Aim of the exercise -
Write out again each line of the material below, unchanged, from the first one to the line that holds "Para o desenvolvimento do".

——————————

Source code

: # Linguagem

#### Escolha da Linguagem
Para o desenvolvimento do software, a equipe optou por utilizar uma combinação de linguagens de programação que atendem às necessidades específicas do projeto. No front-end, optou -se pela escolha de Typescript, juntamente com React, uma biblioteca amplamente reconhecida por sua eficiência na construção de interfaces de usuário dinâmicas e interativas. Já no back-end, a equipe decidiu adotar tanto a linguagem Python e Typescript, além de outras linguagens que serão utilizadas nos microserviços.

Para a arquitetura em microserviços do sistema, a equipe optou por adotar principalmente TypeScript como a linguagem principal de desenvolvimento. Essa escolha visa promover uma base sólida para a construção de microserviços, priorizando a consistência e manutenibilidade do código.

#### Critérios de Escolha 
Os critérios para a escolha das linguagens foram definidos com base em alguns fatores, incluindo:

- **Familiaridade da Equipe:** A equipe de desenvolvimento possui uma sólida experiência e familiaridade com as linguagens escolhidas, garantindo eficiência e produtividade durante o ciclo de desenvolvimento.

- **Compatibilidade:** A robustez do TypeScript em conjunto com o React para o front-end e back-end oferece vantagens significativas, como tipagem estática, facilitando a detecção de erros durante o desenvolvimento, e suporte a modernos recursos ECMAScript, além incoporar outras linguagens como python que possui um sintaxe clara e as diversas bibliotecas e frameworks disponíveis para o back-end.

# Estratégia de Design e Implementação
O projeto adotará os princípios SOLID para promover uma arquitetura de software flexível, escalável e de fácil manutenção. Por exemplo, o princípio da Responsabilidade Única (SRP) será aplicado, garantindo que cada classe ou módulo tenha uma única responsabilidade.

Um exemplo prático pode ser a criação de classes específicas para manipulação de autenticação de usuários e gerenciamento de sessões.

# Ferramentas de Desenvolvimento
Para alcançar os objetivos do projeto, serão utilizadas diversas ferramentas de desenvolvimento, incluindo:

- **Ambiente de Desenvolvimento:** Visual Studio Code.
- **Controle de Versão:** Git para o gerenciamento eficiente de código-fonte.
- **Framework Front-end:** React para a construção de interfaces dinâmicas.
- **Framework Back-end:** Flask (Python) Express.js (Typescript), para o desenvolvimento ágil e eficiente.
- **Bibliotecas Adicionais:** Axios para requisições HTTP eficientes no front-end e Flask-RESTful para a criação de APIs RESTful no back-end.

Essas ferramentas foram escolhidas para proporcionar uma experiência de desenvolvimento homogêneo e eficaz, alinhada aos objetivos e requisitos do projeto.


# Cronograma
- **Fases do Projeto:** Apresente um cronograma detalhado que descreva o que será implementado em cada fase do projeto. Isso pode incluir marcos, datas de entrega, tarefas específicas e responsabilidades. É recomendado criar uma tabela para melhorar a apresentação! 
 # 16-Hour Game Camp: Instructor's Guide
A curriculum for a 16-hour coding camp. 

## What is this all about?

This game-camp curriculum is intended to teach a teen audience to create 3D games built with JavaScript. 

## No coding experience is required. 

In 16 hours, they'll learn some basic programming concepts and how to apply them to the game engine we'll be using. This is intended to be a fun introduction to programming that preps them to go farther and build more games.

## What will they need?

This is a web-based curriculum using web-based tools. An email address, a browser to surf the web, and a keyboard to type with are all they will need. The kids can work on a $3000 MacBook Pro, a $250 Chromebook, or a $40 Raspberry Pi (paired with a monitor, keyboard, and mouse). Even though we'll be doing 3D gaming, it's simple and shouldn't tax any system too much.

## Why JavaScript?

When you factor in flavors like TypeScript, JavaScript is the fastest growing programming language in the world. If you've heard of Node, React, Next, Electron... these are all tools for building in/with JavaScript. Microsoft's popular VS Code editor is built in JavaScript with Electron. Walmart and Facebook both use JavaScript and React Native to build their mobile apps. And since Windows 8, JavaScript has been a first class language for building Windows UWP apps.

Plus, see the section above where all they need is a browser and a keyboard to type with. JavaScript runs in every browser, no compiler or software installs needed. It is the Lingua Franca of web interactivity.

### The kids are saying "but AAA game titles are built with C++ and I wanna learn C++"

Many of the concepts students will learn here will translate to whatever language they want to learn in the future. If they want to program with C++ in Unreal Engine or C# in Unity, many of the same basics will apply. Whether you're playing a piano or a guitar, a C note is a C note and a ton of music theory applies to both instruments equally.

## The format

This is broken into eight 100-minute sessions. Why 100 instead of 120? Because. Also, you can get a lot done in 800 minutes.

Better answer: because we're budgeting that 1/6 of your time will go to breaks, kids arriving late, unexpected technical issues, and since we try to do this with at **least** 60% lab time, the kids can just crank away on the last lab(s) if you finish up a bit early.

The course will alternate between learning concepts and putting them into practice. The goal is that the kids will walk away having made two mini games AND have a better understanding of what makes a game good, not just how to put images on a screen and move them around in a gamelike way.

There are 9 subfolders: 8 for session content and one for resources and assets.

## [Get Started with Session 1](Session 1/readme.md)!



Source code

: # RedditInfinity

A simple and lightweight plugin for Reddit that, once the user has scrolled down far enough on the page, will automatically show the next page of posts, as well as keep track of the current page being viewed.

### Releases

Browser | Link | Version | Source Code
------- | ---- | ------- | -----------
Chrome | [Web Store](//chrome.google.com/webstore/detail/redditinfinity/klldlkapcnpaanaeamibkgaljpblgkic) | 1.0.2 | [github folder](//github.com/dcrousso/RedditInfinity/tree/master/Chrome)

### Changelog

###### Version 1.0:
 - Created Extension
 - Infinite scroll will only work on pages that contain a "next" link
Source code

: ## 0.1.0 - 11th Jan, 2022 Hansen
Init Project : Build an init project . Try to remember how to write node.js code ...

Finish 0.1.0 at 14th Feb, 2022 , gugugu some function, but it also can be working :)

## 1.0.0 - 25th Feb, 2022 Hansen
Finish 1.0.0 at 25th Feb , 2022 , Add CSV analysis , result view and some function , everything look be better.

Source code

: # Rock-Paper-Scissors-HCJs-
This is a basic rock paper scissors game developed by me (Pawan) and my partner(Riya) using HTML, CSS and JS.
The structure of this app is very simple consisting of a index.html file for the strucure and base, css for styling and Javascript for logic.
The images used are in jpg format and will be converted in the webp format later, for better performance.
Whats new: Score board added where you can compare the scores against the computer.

——————————

Problem solution -
Source code

: # Linguagem

#### Escolha da Linguagem
Para o desenvolvimento do software, a equipe optou por utilizar uma combinação de linguagens de programação que atendem às necessidades específicas do projeto. No front-end, optou -se pela escolha de Typescript, juntamente com React, uma biblioteca amplamente reconhecida por sua eficiência na construção de interfaces de usuário dinâmicas e interativas. Já no back-end, a equipe decidiu adotar tanto a linguagem Python e Typescript, além de outras linguagens que serão utilizadas nos microserviços.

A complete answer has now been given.